*** Data for the task Section Begins ***
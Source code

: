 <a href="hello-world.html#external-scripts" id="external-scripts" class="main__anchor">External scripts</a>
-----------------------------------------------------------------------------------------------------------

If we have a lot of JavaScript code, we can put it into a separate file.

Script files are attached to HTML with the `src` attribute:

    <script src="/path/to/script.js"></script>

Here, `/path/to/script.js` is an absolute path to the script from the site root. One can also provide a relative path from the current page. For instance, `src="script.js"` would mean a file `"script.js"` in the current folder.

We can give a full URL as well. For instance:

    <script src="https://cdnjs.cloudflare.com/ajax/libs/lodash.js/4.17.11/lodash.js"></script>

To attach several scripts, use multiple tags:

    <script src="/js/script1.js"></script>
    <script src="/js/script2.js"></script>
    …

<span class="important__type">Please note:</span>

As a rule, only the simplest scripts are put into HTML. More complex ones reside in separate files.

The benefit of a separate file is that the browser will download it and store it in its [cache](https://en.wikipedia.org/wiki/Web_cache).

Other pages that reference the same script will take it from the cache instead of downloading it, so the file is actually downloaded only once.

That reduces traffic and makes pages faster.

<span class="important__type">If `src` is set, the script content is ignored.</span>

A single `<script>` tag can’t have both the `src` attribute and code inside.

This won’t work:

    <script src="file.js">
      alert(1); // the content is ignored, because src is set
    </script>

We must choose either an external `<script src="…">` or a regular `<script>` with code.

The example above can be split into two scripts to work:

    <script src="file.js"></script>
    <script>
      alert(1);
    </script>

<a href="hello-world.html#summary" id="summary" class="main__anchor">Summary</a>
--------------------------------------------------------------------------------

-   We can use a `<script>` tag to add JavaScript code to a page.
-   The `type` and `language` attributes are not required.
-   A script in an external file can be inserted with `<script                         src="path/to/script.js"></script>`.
*** Data for the task Section Ends ***
#### Exercise
Every single entry is to be retyped exactly.

#### Expected answer
Source code

: <a href="hello-world.html#external-scripts" id="external-scripts" class="main__anchor">External scripts</a>
-----------------------------------------------------------------------------------------------------------

If we have a lot of JavaScript code, we can put it into a separate file.

Script files are attached to HTML with the `src` attribute:

    <script src="/path/to/script.js"></script>

Here, `/path/to/script.js` is an absolute path to the script from the site root. One can also provide a relative path from the current page. For instance, `src="script.js"` would mean a file `"script.js"` in the current folder.

We can give a full URL as well. For instance:

    <script src="https://cdnjs.cloudflare.com/ajax/libs/lodash.js/4.17.11/lodash.js"></script>

To attach several scripts, use multiple tags:

    <script src="/js/script1.js"></script>
    <script src="/js/script2.js"></script>
    …

<span class="important__type">Please note:</span>

As a rule, only the simplest scripts are put into HTML. More complex ones reside in separate files.

The benefit of a separate file is that the browser will download it and store it in its [cache](https://en.wikipedia.org/wiki/Web_cache).

Other pages that reference the same script will take it from the cache instead of downloading it, so the file is actually downloaded only once.

That reduces traffic and makes pages faster.

<span class="important__type">If `src` is set, the script content is ignored.</span>

A single `<script>` tag can’t have both the `src` attribute and code inside.

This won’t work:

    <script src="file.js">
      alert(1); // the content is ignored, because src is set
    </script>

We must choose either an external `<script src="…">` or a regular `<script>` with code.

The example above can be split into two scripts to work:

    <script src="file.js"></script>
    <script>
      alert(1);
    </script>

<a href="hello-world.html#summary" id="summary" class="main__anchor">Summary</a>
--------------------------------------------------------------------------------

-   We can use a `<script>` tag to add JavaScript code to a page.
-   The `type` and `language` attributes are not required.
-   A script in an external file can be inserted with `<script                         src="path/to/script.js"></script>`.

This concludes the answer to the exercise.